=== Begin Enclosure ===
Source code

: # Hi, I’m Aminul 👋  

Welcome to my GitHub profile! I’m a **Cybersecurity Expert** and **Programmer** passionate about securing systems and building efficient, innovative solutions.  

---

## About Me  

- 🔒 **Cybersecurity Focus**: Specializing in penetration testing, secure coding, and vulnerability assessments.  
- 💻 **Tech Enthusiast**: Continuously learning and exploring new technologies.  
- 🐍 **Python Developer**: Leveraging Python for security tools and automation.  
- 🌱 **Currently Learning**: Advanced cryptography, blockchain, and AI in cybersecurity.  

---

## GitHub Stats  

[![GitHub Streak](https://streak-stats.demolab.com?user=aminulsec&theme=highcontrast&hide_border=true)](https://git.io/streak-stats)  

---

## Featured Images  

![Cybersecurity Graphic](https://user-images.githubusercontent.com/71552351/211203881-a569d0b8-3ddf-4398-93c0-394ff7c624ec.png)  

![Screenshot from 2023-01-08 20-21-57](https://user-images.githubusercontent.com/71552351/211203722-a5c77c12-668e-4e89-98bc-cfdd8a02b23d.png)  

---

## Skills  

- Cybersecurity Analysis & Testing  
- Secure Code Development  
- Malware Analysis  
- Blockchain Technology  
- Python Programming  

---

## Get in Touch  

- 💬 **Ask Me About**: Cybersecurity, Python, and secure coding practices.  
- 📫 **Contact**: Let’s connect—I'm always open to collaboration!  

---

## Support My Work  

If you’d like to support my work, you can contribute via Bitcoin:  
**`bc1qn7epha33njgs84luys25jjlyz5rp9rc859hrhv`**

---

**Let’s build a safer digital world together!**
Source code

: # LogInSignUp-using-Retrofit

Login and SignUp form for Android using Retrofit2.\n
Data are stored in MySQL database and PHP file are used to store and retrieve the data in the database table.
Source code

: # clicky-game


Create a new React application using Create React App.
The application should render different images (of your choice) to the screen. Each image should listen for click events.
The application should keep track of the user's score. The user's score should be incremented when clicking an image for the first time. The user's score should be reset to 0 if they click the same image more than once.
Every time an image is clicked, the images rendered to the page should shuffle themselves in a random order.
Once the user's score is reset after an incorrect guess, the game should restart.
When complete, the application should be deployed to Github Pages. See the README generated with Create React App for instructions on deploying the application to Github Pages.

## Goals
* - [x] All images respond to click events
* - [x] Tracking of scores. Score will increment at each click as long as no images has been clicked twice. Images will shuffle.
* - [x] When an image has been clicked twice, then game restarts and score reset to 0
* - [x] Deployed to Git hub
=== End Enclosure ===
* Task instructions *
A verbatim reproduction of all the records above is the expected answer.

* Result for this task *
Source code

: # Hi, I’m Aminul 👋  

Welcome to my GitHub profile! I’m a **Cybersecurity Expert** and **Programmer** passionate about securing systems and building efficient, innovative solutions.  

---

## About Me  

- 🔒 **Cybersecurity Focus**: Specializing in penetration testing, secure coding, and vulnerability assessments.  
- 💻 **Tech Enthusiast**: Continuously learning and exploring new technologies.  
- 🐍 **Python Developer**: Leveraging Python for security tools and automation.  
- 🌱 **Currently Learning**: Advanced cryptography, blockchain, and AI in cybersecurity.  

---

## GitHub Stats  

[![GitHub Streak](https://streak-stats.demolab.com?user=aminulsec&theme=highcontrast&hide_border=true)](https://git.io/streak-stats)  

---

## Featured Images  

![Cybersecurity Graphic](https://user-images.githubusercontent.com/71552351/211203881-a569d0b8-3ddf-4398-93c0-394ff7c624ec.png)  

![Screenshot from 2023-01-08 20-21-57](https://user-images.githubusercontent.com/71552351/211203722-a5c77c12-668e-4e89-98bc-cfdd8a02b23d.png)  

---

## Skills  

- Cybersecurity Analysis & Testing  
- Secure Code Development  
- Malware Analysis  
- Blockchain Technology  
- Python Programming  

---

## Get in Touch  

- 💬 **Ask Me About**: Cybersecurity, Python, and secure coding practices.  
- 📫 **Contact**: Let’s connect—I'm always open to collaboration!  

---

## Support My Work  

If you’d like to support my work, you can contribute via Bitcoin:  
**`bc1qn7epha33njgs84luys25jjlyz5rp9rc859hrhv`**

---

**Let’s build a safer digital world together!**
Source code

: # LogInSignUp-using-Retrofit

Login and SignUp form for Android using Retrofit2.\n
Data are stored in MySQL database and PHP file are used to store and retrieve the data in the database table.
Source code

: # clicky-game


Create a new React application using Create React App.
The application should render different images (of your choice) to the screen. Each image should listen for click events.
The application should keep track of the user's score. The user's score should be incremented when clicking an image for the first time. The user's score should be reset to 0 if they click the same image more than once.
Every time an image is clicked, the images rendered to the page should shuffle themselves in a random order.
Once the user's score is reset after an incorrect guess, the game should restart.
When complete, the application should be deployed to Github Pages. See the README generated with Create React App for instructions on deploying the application to Github Pages.

## Goals
* - [x] All images respond to click events
* - [x] Tracking of scores. Score will increment at each click as long as no images has been clicked twice. Images will shuffle.
* - [x] When an image has been clicked twice, then game restarts and score reset to 0
* - [x] Deployed to Git hub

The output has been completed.